The answer must consist of every line from the data that holds the string "Computer".

┄┄┄┄┄┄

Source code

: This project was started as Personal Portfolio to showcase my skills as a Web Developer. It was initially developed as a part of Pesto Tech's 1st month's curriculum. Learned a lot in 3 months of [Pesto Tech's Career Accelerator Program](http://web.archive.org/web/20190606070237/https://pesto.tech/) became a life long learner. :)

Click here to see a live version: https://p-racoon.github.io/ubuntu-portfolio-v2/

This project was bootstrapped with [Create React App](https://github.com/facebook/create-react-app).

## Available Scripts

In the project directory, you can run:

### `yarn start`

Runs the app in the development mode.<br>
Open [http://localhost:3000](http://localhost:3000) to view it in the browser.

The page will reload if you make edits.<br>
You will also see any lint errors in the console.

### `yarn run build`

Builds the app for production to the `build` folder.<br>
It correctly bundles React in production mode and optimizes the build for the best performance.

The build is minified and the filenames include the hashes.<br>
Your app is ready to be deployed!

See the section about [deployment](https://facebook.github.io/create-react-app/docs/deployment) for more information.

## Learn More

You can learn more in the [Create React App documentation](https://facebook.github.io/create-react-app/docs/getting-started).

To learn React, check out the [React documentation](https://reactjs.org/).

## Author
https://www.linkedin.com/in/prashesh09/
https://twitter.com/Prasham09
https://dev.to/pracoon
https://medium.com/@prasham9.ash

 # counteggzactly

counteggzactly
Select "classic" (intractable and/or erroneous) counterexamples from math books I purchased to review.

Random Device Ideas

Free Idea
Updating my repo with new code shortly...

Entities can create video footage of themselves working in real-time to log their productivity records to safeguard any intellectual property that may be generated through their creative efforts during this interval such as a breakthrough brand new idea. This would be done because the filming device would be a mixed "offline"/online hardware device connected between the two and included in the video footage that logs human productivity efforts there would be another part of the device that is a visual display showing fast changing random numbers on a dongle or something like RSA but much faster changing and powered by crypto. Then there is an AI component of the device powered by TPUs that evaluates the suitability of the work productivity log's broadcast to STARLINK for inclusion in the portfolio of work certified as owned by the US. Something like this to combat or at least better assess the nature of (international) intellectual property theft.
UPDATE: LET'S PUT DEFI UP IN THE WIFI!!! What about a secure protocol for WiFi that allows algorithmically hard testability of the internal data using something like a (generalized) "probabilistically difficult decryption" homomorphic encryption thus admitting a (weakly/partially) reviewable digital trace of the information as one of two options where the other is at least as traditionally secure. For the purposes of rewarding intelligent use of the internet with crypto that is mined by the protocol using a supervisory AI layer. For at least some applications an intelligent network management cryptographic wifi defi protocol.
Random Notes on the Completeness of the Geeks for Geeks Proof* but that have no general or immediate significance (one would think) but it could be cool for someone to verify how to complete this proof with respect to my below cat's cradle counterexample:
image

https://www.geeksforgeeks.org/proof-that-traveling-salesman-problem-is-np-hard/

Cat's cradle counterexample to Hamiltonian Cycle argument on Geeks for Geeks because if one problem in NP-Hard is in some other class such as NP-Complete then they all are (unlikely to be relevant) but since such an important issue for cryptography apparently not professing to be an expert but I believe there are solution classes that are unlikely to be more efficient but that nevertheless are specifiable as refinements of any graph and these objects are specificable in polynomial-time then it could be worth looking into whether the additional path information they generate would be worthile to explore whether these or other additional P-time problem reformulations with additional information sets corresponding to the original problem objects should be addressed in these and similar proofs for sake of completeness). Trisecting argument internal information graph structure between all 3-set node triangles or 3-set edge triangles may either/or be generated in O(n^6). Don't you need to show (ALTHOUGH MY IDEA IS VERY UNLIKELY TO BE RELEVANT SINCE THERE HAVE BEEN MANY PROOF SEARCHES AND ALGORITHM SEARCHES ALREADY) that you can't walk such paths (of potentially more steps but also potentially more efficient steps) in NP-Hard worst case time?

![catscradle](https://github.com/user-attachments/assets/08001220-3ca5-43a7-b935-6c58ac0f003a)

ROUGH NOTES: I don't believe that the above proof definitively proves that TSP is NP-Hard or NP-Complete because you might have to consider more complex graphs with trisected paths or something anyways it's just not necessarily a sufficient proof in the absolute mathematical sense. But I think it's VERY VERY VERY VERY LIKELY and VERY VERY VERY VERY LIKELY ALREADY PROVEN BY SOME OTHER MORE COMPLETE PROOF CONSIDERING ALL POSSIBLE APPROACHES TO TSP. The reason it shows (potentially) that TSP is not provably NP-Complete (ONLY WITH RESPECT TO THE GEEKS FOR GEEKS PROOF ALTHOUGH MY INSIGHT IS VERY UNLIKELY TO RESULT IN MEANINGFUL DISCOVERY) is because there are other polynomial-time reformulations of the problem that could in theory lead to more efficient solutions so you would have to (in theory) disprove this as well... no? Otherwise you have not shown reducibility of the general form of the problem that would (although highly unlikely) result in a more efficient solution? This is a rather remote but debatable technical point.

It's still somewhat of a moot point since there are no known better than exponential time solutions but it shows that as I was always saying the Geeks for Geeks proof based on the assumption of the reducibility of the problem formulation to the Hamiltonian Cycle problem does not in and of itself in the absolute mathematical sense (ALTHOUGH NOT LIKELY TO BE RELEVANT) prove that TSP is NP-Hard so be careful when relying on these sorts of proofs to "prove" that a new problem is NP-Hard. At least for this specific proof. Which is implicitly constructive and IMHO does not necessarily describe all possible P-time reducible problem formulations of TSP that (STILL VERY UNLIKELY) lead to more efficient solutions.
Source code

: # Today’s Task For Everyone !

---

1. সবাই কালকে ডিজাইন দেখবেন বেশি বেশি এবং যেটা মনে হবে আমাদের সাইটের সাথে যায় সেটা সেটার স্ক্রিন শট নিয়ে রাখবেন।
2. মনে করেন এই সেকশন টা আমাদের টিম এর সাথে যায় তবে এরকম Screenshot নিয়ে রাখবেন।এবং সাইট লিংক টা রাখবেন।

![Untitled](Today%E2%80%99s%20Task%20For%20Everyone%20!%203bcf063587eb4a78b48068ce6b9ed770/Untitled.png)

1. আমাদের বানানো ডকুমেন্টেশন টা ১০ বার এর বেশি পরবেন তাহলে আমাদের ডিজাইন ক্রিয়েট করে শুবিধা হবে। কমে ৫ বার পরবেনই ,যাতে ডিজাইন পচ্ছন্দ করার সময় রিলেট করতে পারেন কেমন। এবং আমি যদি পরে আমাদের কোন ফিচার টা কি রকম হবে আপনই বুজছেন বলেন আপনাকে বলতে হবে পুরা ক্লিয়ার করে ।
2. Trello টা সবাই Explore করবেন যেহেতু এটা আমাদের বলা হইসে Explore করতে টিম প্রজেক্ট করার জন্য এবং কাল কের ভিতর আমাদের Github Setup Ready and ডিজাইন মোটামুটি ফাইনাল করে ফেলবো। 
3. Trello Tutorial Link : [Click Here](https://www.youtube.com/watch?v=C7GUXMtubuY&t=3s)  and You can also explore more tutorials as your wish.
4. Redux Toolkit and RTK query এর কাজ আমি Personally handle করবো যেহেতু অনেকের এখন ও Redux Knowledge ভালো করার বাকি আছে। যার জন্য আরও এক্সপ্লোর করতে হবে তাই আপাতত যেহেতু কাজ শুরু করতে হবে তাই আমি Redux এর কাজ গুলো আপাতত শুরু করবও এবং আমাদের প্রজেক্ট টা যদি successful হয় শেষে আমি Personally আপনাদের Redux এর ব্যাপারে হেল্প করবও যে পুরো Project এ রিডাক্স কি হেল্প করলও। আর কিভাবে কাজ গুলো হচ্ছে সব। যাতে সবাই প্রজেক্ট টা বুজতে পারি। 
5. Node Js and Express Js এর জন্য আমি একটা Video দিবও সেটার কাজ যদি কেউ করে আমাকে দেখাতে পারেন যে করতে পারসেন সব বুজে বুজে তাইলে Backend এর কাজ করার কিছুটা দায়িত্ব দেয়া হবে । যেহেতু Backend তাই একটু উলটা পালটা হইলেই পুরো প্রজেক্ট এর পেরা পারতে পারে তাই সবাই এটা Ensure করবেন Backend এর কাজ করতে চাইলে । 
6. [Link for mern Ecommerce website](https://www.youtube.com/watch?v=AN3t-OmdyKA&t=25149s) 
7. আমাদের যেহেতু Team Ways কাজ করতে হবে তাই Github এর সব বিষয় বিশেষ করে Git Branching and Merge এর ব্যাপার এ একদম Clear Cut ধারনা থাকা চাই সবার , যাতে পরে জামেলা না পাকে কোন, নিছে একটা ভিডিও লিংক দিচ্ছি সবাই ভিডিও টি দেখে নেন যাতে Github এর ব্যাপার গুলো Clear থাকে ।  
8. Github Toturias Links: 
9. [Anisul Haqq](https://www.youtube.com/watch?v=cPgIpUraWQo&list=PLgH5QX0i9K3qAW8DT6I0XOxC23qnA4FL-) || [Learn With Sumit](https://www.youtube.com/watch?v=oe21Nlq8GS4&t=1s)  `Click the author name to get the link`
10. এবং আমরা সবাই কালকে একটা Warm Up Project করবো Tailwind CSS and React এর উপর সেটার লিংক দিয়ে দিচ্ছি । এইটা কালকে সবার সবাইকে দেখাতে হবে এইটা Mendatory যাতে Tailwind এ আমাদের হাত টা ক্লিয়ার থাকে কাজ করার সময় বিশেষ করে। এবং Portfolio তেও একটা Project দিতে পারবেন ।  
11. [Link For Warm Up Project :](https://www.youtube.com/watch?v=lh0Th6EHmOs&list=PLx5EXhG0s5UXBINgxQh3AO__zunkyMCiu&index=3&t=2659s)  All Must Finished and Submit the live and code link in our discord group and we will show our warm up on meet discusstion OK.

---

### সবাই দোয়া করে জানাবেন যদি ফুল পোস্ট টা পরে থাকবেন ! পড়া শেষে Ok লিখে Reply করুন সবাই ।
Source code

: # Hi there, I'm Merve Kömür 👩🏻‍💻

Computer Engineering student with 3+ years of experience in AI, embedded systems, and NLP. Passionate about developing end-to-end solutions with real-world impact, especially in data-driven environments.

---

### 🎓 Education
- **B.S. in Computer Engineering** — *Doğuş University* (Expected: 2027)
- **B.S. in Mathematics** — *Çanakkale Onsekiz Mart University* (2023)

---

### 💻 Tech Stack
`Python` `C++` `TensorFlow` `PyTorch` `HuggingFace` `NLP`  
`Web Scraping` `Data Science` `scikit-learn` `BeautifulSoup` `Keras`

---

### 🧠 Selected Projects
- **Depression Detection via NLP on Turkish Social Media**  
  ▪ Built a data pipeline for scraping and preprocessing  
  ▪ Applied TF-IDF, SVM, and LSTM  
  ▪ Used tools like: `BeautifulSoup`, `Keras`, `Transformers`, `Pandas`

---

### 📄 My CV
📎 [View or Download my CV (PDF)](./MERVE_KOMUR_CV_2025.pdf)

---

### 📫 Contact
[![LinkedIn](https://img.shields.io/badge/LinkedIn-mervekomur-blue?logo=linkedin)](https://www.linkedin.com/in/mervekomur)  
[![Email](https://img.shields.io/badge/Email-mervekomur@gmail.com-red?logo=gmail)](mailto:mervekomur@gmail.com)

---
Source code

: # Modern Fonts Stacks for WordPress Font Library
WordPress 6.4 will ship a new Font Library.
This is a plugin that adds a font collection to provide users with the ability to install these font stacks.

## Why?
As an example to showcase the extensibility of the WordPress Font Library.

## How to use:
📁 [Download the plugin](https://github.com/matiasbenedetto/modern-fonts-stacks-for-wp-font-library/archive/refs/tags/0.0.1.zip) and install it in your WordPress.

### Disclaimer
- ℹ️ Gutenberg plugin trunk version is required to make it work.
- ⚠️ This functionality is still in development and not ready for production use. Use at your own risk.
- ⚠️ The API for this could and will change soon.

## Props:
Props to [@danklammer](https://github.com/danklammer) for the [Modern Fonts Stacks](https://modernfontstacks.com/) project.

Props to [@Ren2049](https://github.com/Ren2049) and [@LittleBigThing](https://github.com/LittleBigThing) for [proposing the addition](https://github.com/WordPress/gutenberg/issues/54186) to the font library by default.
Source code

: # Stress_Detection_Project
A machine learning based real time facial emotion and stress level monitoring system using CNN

┄┄┄┄┄┄

#### ANSWER BOX
Computer Engineering student with 3+ years of experience in AI, embedded systems, and NLP. Passionate about developing end-to-end solutions with real-world impact, especially in data-driven environments.
- **B.S. in Computer Engineering** — *Doğuş University* (Expected: 2027)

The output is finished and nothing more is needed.